Culture wars

The Jeremiahs of cultural decline are self-serving and wrong
October 19, 2000

Late last summer, I was invited to a Society of Bookmen dinner, a dusty gathering of largely veteran publishers, agents and booksellers who meet once a month at the elegantly dishevelled Savile Club. John Tusa was the guest speaker that evening, and his performance was melancholy. Here was a man who had made a career in several great cultural institutions but on whom a sad twilight was settling-a man out of time. He lamented the impoverishment of Britain's arts; the disappearance of anything like a common culture; and the triumph of a crude relativism, in which all cultural works were "equally valid." I couldn't help feeling that I'd heard it all before, that I was listening to the late-middle-aged voice of the post-war elite who had done well out of subsidy but who were struggling to adapt to a more complex and diffuse cultural climate.

Tusa, like his friend and fellow public pontificate, John Drummond, is an unashamed paternalist: he believes in the supremely civilising qualities of great art and in the government's duty to provide large-scale state funding, even for those performance arts enjoyed by only a tiny (and often wealthy) minority. It hardly needs saying that Tusa despises the Blair government-again in common with his old pal Drummond, and also with George Walden, the disaffected former Tory MP who has just published The New Elites: Making a Career in the Masses (Penguin Press), an eccentric diatribe against contemporary populism.

John Drummond, John Tusa and George Walden are archetypal representatives of post-war Institution Man. They have all dedicated the best part of their lives to historic British institutions-Tusa to the BBC and the Barbican; Drummond to Radio 3, the Edinburgh Festival and the Proms; Walden to the foreign office and to Westminster. Their experiences have been rich and varied but have left them with a sneering disdain for contemporary society, a conviction that there is a crisis at the heart of modern civilisation, and a belief that ordinary people (mass man, in Walden's phrase, borrowed from Nietzsche) are the victims of a populist conspiracy which privileges the mediocre and the banal above the difficult and true.

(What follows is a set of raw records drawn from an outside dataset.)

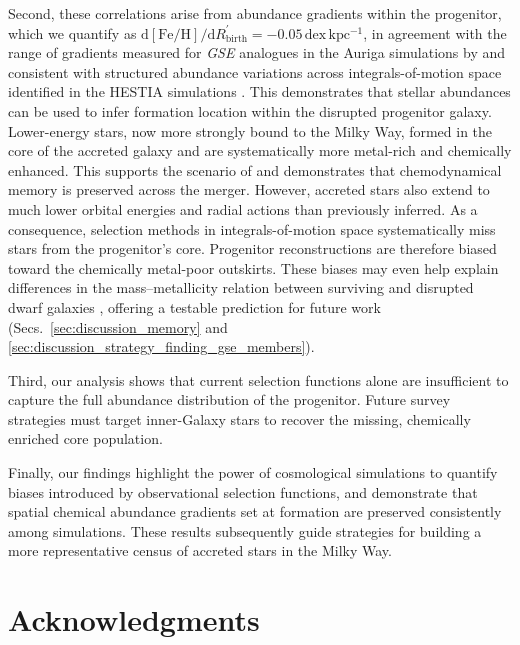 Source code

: \documentclass[fleqn,usenatbib]{mnras}
\newcommand{\changed}[1]{{{#1}}}
\begin{document}
Second, these correlations arise from abundance gradients within the progenitor\changed{, which we quantify as
$\mathrm{d[Fe/H]}/\mathrm{d}R_\mathrm{birth}^\prime = -0.05\,\mathrm{dex\,kpc^{-1}}$,
in agreement with the range of gradients measured for \textit{GSE} analogues in the Auriga simulations by \citet{Carrillo2026} and consistent with structured abundance variations across integrals-of-motion space identified in the HESTIA simulations \citet{Khoperskov2023d, Khoperskov2023c}. This demonstrates that stellar abundances can be used to infer formation location within the disrupted progenitor galaxy.} 
Lower-energy stars, now more strongly bound to the Milky Way, formed in the core of the accreted galaxy and are systematically more metal-rich and chemically enhanced. This supports the scenario of \citet{Skuladottir2025} and demonstrates that chemodynamical memory is preserved across the merger. However, accreted stars also extend to much lower orbital energies and radial actions than previously inferred. As a consequence, selection methods in integrals-of-motion space \citep{Helmi2018, Feuillet2021, Monty2024} systematically miss stars from the progenitor’s core. Progenitor reconstructions are therefore biased toward the chemically metal-poor outskirts. These biases may even help explain differences in the mass–metallicity relation between surviving and disrupted dwarf galaxies \citep{Naidu2022}, offering a testable prediction for future work (Secs.~\ref{sec:discussion_memory} and \ref{sec:discussion_strategy_finding_gse_members}).

Third, our analysis shows that current selection functions alone are insufficient to capture the full abundance distribution of the progenitor. Future survey strategies must target inner-Galaxy stars to recover the missing, chemically enriched core population.

Finally, our findings highlight the power of cosmological simulations to quantify biases introduced by observational selection functions, and \changed{demonstrate that spatial chemical abundance gradients set at formation are preserved consistently among simulations. These results subsequently guide} strategies for building a more representative census of accreted stars in the Milky Way.

\section*{Acknowledgments}
\end{document}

Implicit in everything that Institution Man writes is the belief that someone does know what's best for the public-namely, himself, the wise connoisseur of high civilisation. And what the public needs most-certainly if they are to improve the grimness of their daily lives and the poverty of their ambition-is the best that culture can offer; and to hell with the cost.

As it happens, state funding for the arts is at an all-time high. The department for culture, media and sport is spending more than ?840m this year, in addition to the ?180m of National Lottery funds (a sixth of all lottery money raised), which has contributed to the modernising and broadening of the cultural infrastructure of Britain. It is probable, although not proveable, that more people participate in high culture than ever before. The high arts may have lost some of their lofty status and some of their mass media presence, as other forms of culture have grown in weight, but to argue that there is no future for high art because society only honours those things appreciated by everybody is an absurd caricature.

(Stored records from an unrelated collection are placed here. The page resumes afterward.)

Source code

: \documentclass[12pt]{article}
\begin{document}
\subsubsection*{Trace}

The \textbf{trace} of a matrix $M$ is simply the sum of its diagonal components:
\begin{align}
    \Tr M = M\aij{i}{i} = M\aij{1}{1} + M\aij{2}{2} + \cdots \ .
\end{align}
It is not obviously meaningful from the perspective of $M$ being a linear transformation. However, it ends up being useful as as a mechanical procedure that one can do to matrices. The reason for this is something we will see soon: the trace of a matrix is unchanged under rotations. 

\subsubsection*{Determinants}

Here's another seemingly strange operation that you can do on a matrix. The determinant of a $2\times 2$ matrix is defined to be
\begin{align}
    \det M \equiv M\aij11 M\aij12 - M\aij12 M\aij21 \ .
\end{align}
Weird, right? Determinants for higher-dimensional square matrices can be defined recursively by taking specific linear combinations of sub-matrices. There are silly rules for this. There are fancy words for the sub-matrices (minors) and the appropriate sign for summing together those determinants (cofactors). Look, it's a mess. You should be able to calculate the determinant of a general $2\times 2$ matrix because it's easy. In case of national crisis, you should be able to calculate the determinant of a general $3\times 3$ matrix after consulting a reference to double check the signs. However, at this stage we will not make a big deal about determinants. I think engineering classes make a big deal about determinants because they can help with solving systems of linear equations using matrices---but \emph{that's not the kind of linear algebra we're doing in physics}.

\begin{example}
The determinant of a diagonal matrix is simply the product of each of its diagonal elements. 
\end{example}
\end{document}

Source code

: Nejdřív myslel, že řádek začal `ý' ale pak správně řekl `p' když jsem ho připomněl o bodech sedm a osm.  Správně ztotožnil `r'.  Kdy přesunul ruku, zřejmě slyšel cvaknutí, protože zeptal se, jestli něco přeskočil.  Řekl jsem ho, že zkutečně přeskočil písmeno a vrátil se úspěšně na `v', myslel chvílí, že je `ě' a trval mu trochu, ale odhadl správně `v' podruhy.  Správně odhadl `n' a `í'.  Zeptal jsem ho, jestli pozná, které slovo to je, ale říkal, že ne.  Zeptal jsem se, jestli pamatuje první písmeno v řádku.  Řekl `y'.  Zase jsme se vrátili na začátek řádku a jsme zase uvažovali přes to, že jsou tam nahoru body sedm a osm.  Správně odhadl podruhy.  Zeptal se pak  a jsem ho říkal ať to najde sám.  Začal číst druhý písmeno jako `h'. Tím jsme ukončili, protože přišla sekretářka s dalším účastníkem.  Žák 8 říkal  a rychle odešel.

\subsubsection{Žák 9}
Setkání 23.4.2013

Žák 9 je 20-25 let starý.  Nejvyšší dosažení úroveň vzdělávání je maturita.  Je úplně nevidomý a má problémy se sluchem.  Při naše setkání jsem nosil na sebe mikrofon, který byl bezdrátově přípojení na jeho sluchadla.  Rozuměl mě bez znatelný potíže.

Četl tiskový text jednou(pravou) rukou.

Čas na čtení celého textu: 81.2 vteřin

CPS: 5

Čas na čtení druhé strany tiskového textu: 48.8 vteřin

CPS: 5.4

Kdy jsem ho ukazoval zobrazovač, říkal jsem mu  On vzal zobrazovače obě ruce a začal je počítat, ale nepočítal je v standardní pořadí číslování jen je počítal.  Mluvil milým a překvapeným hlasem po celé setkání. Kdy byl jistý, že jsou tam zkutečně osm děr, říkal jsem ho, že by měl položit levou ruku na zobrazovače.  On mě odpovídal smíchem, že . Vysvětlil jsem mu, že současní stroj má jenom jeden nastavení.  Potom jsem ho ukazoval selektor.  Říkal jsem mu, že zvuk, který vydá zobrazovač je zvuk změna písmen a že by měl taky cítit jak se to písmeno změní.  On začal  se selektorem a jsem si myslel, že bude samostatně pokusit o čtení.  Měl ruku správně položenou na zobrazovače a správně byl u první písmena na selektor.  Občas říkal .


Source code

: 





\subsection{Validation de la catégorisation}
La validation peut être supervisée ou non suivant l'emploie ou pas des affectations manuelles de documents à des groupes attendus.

But Institution Man is not impressed by statistics and is instead obsessed with the personal cultural preferences of our political leaders. "Does Tony Blair really enjoy talking to Noel Gallagher more than he might, say, to John Tomlinson, the greatest Wagnerian bass in the world?" asks John Tusa, in his book Art Matters: Reflecting on Culture (Methuen). "Does he really enjoy chatting to Chris Evans or to Zoë Ball more than he might to, say, Beryl Bainbridge, Ian McEwan or Martin Amis?" Peering into the near future, Tusa has had a "nightmare" of a Britain "without arts and therefore without arts centres [note the assumption that arts require a centre in which to flourish]. It will come true in the next century. Perhaps within a few years of it starting." The problem is that the arts "are a marginal and thinly-rooted side of Tony Blair's experience." So all that public money and all those independent bodies charged with promoting the arts mean nothing because Blair seems in thrall to the populist world of rock, pop and sport. This is bizarre logic.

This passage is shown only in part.